Plusieurs études ont été entamées afin de découvrir si la protéine E2 des papillomavirus était en mesure d’influencer directement l’activité transcriptionnelle des gènes cellulaires. Entre autre, une équipe a analysé si la protéine E2 du VPB1 s’associait à des régions spécifiques des chromosomes humains. Ils ont faiblement exprimé la protéine E2 dans la lignée cellulaire C33A (cellules du col utérin) pour ensuite, effectuer une immunoprécipitation de la chromatine suivi d’une hybridation sur des puces d’ADN (chIP- Chip) contenant les régions promotrices de 23000 gènes. Ils conclurent que la protéine E2 lie les régions transcriptionnellement actives, sans toutefois influencer le niveau de

transcription ainsi que le recrutement des autres facteurs de transcription (Jang et al., 2009). Aussi, cette même étude a observé la présence simultanée de la protéine E2 et du facteur cellulaire Brd4 dans les régions promotrices. Étant donné l’absence d’activité transcriptionnelle, ils conclurent que cette interaction entre E2 et Brd4 au sein des promoteurs actifs assure que le génome viral est retenu dans les domaines actifs du noyau afin d’échapper à la répression génique (Jang et al., 2009). Une autre étude a analysé la présence et la fonctionnalité des sites de liaison par la protéine E2 du VPH11 (E2BS) au sein du génome humain. Leurs études informatiques ont indiqué que la plupart des sites sont retrouvés dans les régions répétées du génome et que leur séquence espaceur (N dans ACCgNNNNcGGT) est composée surtout de guanines et de cytosines (G et C) plutôt que des adénines et des thymines (Vosa et al., 2012). En utilisant E2 du VPH11 afin d’immunoprécipiter la chromatine, ils ont pu déterminer eux aussi, que E2 s’associait au niveau des régions transcriptionnellement actives de la chromatine. Par contre, cette liaison ne présentait que très peu ou pas d’effet sur la transcription des gènes cellulaires. Ils conclurent que la préférence de E2 pour un domaine espaceur riche en adénines et thymines, assurait une liaison spécifique au génome viral plutôt qu’à l’ADN cellulaire empêchant ainsi, des changements importants dans la transcription des gènes cellulaires en réponse à la protéine virale (Vosa et al., 2012). Une autre analyse, a remarqué que le niveau d’interleukine-10 (IL-10) exprimé dans les cellules de l’épithélium du col utérin de patientes atteintes de dysplasie, était anormalement élevé comparativement à celui des cellules du col de l’utérus normal (Bermudez-Morales et al., 2008; Clerici et al., 1997; Diaz-Benitez et al., 2009; El-Sherif et al., 2001). Aussi, l’expression d’IL-10 est directement reliée au degré de sévérité des lésions utérines associées à une infection au VPH (Clerici et al., 1997).

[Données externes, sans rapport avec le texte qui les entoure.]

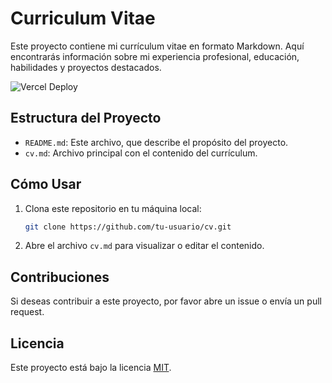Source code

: # Curriculum Vitae

Este proyecto contiene mi currículum vitae en formato Markdown. Aquí encontrarás información sobre mi experiencia profesional, educación, habilidades y proyectos destacados.

![Vercel Deploy](https://deploy-badge.vercel.app/vercel/emamut)

## Estructura del Proyecto

- `README.md`: Este archivo, que describe el propósito del proyecto.
- `cv.md`: Archivo principal con el contenido del currículum.

## Cómo Usar

1. Clona este repositorio en tu máquina local:
   ```bash
   git clone https://github.com/tu-usuario/cv.git
   ```
2. Abre el archivo `cv.md` para visualizar o editar el contenido.

## Contribuciones

Si deseas contribuir a este proyecto, por favor abre un issue o envía un pull request.

## Licencia

Este proyecto está bajo la licencia [MIT](LICENSE).
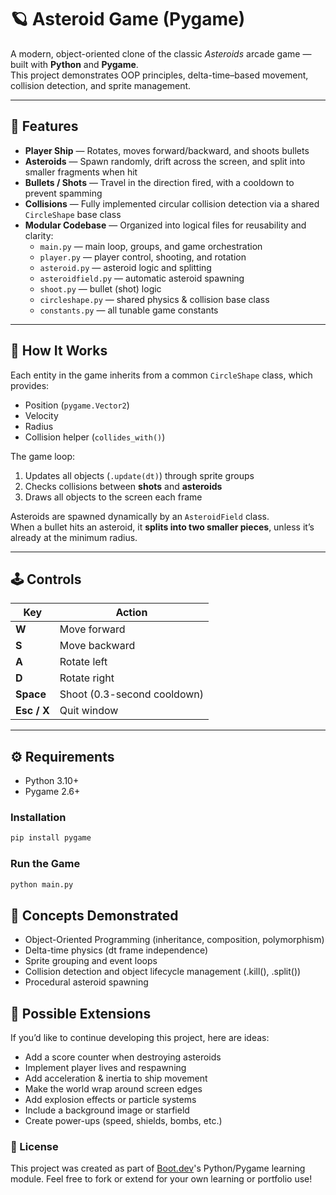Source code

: # 🪐 Asteroid Game (Pygame)

A modern, object-oriented clone of the classic *Asteroids* arcade game — built with **Python** and **Pygame**.  
This project demonstrates OOP principles, delta-time–based movement, collision detection, and sprite management.

---

## 🚀 Features

- **Player Ship** — Rotates, moves forward/backward, and shoots bullets  
- **Asteroids** — Spawn randomly, drift across the screen, and split into smaller fragments when hit  
- **Bullets / Shots** — Travel in the direction fired, with a cooldown to prevent spamming  
- **Collisions** — Fully implemented circular collision detection via a shared `CircleShape` base class  
- **Modular Codebase** — Organized into logical files for reusability and clarity:
  - `main.py` — main loop, groups, and game orchestration  
  - `player.py` — player control, shooting, and rotation  
  - `asteroid.py` — asteroid logic and splitting  
  - `asteroidfield.py` — automatic asteroid spawning  
  - `shoot.py` — bullet (shot) logic  
  - `circleshape.py` — shared physics & collision base class  
  - `constants.py` — all tunable game constants  

---

## 🧩 How It Works

Each entity in the game inherits from a common `CircleShape` class, which provides:
- Position (`pygame.Vector2`)
- Velocity
- Radius
- Collision helper (`collides_with()`)

The game loop:
1. Updates all objects (`.update(dt)`) through sprite groups  
2. Checks collisions between **shots** and **asteroids**  
3. Draws all objects to the screen each frame  

Asteroids are spawned dynamically by an `AsteroidField` class.  
When a bullet hits an asteroid, it **splits into two smaller pieces**, unless it’s already at the minimum radius.

---

## 🕹️ Controls

| Key | Action |
|-----|---------|
| **W** | Move forward |
| **S** | Move backward |
| **A** | Rotate left |
| **D** | Rotate right |
| **Space** | Shoot (0.3-second cooldown) |
| **Esc / X** | Quit window |

---

## ⚙️ Requirements

- Python 3.10+  
- Pygame 2.6+

### Installation

```bash
pip install pygame
```

### Run the Game

```bash
python main.py
```

## 🧠 Concepts Demonstrated
- Object-Oriented Programming (inheritance, composition, polymorphism)
- Delta-time physics (dt frame independence)
- Sprite grouping and event loops
- Collision detection and object lifecycle management (.kill(), .split())
- Procedural asteroid spawning

## 🌟 Possible Extensions

If you’d like to continue developing this project, here are ideas:

- Add a score counter when destroying asteroids
- Implement player lives and respawning
- Add acceleration & inertia to ship movement
- Make the world wrap around screen edges
- Add explosion effects or particle systems
- Include a background image or starfield
- Create power-ups (speed, shields, bombs, etc.)

### 📄 License

This project was created as part of [Boot.dev](https://www.boot.dev)'s Python/Pygame learning module.
Feel free to fork or extend for your own learning or portfolio use!
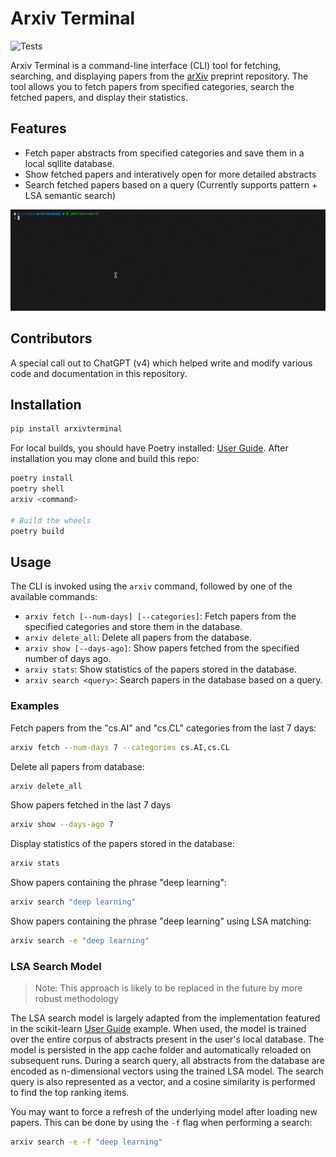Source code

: # Arxiv Terminal
![Tests](https://github.com/jbencina/arxivterminal/actions/workflows/main.yaml/badge.svg)

Arxiv Terminal is a command-line interface (CLI) tool for fetching, searching, and displaying papers from the [arXiv](https://arxiv.org/) preprint repository. The tool allows you to fetch papers from specified categories, search the fetched papers, and display their statistics.

## Features

- Fetch paper abstracts from specified categories and save them in a local sqllite database.
- Show fetched papers and interatively open for more detailed abstracts
- Search fetched papers based on a query (Currently supports pattern + LSA semantic search)

![Demo](static/demo.gif)

## Contributors
A special call out to ChatGPT (v4) which helped write and modify various code and documentation in this repository.

## Installation

```bash
pip install arxivterminal
```

For local builds, you should have Poetry installed: [User Guide](https://python-poetry.org/docs/#installation). After
installation you may clone and build this repo:
```bash
poetry install
poetry shell
arxiv <command>

# Build the wheels
poetry build
```

## Usage

The CLI is invoked using the `arxiv` command, followed by one of the available commands:

- `arxiv fetch [--num-days] [--categories]`: Fetch papers from the specified categories and store them in the database.
- `arxiv delete_all`: Delete all papers from the database.
- `arxiv show [--days-ago]`: Show papers fetched from the specified number of days ago.
- `arxiv stats`: Show statistics of the papers stored in the database.
- `arxiv search <query>`: Search papers in the database based on a query.

### Examples

Fetch papers from the "cs.AI" and "cs.CL" categories from the last 7 days:

```bash
arxiv fetch --num-days 7 --categories cs.AI,cs.CL
```

Delete all papers from database:

```bash
arxiv delete_all
```

Show papers fetched in the last 7 days

```bash
arxiv show --days-ago 7
```

Display statistics of the papers stored in the database:

```bash
arxiv stats
```

Show papers containing the phrase "deep learning":

```bash
arxiv search "deep learning"
```

Show papers containing the phrase "deep learning" using LSA matching:

```bash
arxiv search -e "deep learning"
```

### LSA Search Model
> Note: This approach is likely to be replaced in the future by more robust methodology

The LSA search model is largely adapted from the implementation featured in the scikit-learn [User Guide](
https://scikit-learn.org/stable/auto_examples/text/plot_document_clustering.html#sphx-glr-auto-examples-text-plot-document-clustering-py) example.
When used, the model is trained over the entire corpus of abstracts present in the user's local database. The model
is persisted in the app cache folder and automatically reloaded on subsequent runs. During a search query, all abstracts
from the database are encoded as n-dimensional vectors using the trained LSA model. The search query is also represented
as a vector, and a cosine similarity is performed to find the top ranking items.

You may want to force a refresh of the underlying model after loading new papers. This can be done by using the `-f`
flag when performing a search:
```bash
arxiv search -e -f "deep learning"
```
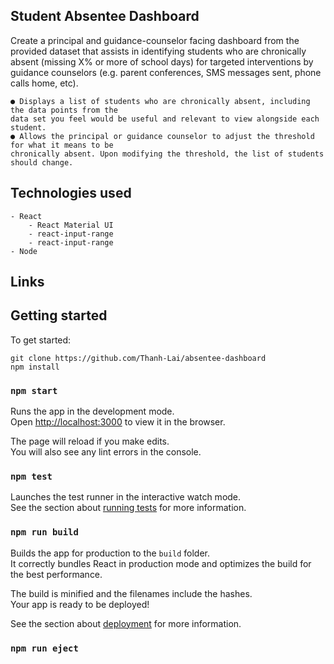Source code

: 
## Student Absentee Dashboard

Create a principal and guidance-counselor facing
dashboard from the provided dataset that assists in identifying students who are chronically
absent (missing X% or more of school days) for targeted interventions by guidance counselors
(e.g. parent conferences, SMS messages sent, phone calls home, etc).

    ● Displays a list of students who are chronically absent, including the data points from the
    data set you feel would be useful and relevant to view alongside each student.
    ● Allows the principal or guidance counselor to adjust the threshold for what it means to be
    chronically absent. Upon modifying the threshold, the list of students should change.

## Technologies used
    - React
        - React Material UI
        - react-input-range
        - react-input-range
    - Node

## Links
[GitHub]: https://github.com/Thanh-Lai/absentee-dashboard
[Walkthrough]: http://www.reddit.com


## Getting started

To get started:

```
git clone https://github.com/Thanh-Lai/absentee-dashboard
npm install
```

### `npm start`

Runs the app in the development mode.<br>
Open [http://localhost:3000](http://localhost:3000) to view it in the browser.

The page will reload if you make edits.<br>
You will also see any lint errors in the console.

### `npm test`

Launches the test runner in the interactive watch mode.<br>
See the section about [running tests](https://facebook.github.io/create-react-app/docs/running-tests) for more information.

### `npm run build`

Builds the app for production to the `build` folder.<br>
It correctly bundles React in production mode and optimizes the build for the best performance.

The build is minified and the filenames include the hashes.<br>
Your app is ready to be deployed!

See the section about [deployment](https://facebook.github.io/create-react-app/docs/deployment) for more information.

### `npm run eject`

Ces indications suggèrent que l’IL-10 est produite par les cellules de l’épithélium du col utérin en réponse à une infection au VPH ou par l’entremise des protéines virales. Des analyses de la région régulatrice de l’IL-10 ont montré qu’en plus des sites de liaison de facteurs de transcription cellulaire, il y avait la présence d’un site de liaison par la protéine E2 des VPH (Kube et al., 1995). Récemment, une équipe a démontré

par retard sur gel que la protéine E2 du VPH s’associe à ce site dans la région de contrôle de l’IL-10 et que cette interaction résulte à une augmentation de l’activité transcriptionnelle. De plus, la présence de E2 dans les cellules épithéliales du col de l’utérus induit une production du transcrit en ARNm de l’IL-10. Cette étude suggère que la protéine E2 serait responsable de l’augmentation de l’IL-10 dans les cellules infectées afin de créer un environnement privé d’une réponse immunitaire locale, un des rôles associés à l’IL-10 (Bermudez-Morales et al., 2011). De la même façon, la protéine E2 du VPH8 active la transcription du promoteur de la métalloprotéinase-9 de la matrice des kératynocytes humains (MMP9), une composante associée à la croissance tumorale des cancers de la peau (Akgul et al., 2011).